The Ubiquitous Web Designer asks: "I am trying to design a rather complex web page and am wondering if there are any tools which will allow me to make non-functioning mock-ups of each page so that a programmer can work from them. Obviously, it's hard to use the GIMP to make radio buttons, check-boxes, data entry fields, and so on. Can something help me design a page without much knowledge of HTML, or am I better off just doing it with paper and pencil by hand?"
Try Nvu, it's good enough.
Inkscape is perfect for this sort of thing. I've used it many times.
What if I do the same thing, and I do get different results?
Please do not do what you've asked about doing. Instead, pick up a copy of Paper Prototyping at http://www.paperprototyping.com/ then read it, and then you will save yourself a huge amount of time (much more than the time you take to understand the concept).
Your users will thank you.
Java tool, optimized for tablets though. http://dub.washington.edu/projects/denim/
I'll do the stupid thing first and then you shy people follow...

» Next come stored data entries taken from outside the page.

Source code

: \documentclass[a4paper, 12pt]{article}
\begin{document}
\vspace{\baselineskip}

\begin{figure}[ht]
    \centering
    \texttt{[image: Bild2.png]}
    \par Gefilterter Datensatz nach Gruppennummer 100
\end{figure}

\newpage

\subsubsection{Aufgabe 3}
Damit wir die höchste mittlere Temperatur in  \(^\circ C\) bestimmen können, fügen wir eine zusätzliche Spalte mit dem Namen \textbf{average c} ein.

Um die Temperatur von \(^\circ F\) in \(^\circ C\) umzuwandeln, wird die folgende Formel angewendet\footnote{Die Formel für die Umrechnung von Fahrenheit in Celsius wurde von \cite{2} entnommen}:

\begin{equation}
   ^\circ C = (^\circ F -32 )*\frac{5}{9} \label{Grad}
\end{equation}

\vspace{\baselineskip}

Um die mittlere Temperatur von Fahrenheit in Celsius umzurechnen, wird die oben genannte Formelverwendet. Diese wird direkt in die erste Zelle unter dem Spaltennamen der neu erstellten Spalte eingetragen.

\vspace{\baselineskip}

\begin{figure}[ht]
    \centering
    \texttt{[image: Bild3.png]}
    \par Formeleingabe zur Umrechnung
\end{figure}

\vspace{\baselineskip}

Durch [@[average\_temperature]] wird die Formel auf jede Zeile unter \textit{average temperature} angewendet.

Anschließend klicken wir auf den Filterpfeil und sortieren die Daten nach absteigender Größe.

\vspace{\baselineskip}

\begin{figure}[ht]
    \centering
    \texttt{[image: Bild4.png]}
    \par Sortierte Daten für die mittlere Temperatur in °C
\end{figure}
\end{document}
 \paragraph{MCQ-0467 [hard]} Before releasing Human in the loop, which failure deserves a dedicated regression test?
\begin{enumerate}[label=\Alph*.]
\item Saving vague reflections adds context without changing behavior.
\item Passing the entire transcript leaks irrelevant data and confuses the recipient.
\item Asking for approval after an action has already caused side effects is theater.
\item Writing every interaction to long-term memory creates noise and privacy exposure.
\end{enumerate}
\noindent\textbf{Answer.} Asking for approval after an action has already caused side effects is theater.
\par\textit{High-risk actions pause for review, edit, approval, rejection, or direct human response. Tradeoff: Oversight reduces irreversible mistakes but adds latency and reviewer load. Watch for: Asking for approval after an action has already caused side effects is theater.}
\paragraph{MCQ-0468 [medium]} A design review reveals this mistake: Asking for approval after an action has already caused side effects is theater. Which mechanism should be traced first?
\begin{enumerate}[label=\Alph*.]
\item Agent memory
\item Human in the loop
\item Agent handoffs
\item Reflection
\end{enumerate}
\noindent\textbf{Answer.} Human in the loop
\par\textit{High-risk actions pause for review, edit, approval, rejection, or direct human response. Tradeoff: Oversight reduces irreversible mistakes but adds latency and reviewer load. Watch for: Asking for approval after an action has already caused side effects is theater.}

When I worked as an HTML code slave, I would get mock-ups done in Photoshop, GIMP, pencil and paper, Dreamweaver, Word, Publisher, Open Office, whatever. What it all boils down to is that you need to work the way you work best and leave the coding up to the coders. If you are most comfortable doing your mock-ups in crayon, then do them in crayon. The important thing is to be sure that you have gotten your ideas across clearly and plainly, and have a little faith in your coders to do the job. If you can't trust them, then maybe you need new coders. o_O
Death looks every man in the face. All any man can do is look back and smile. - Marcus Aurelius
If you just want to show layout and don't want to draw by hand on paper, why not use xfig or some other diagram-drawing program? If you do a lot of this and want higher quality drawings, you can create a library of objects.
He's looking for fast prototyping, and he doesn't need functionality. He can ostensibly do the work in HTML, though that isn't his job; he just doesn't want to spend a week or two developing a prototype when he might be sending out a dozen for a single job. It's inefficient.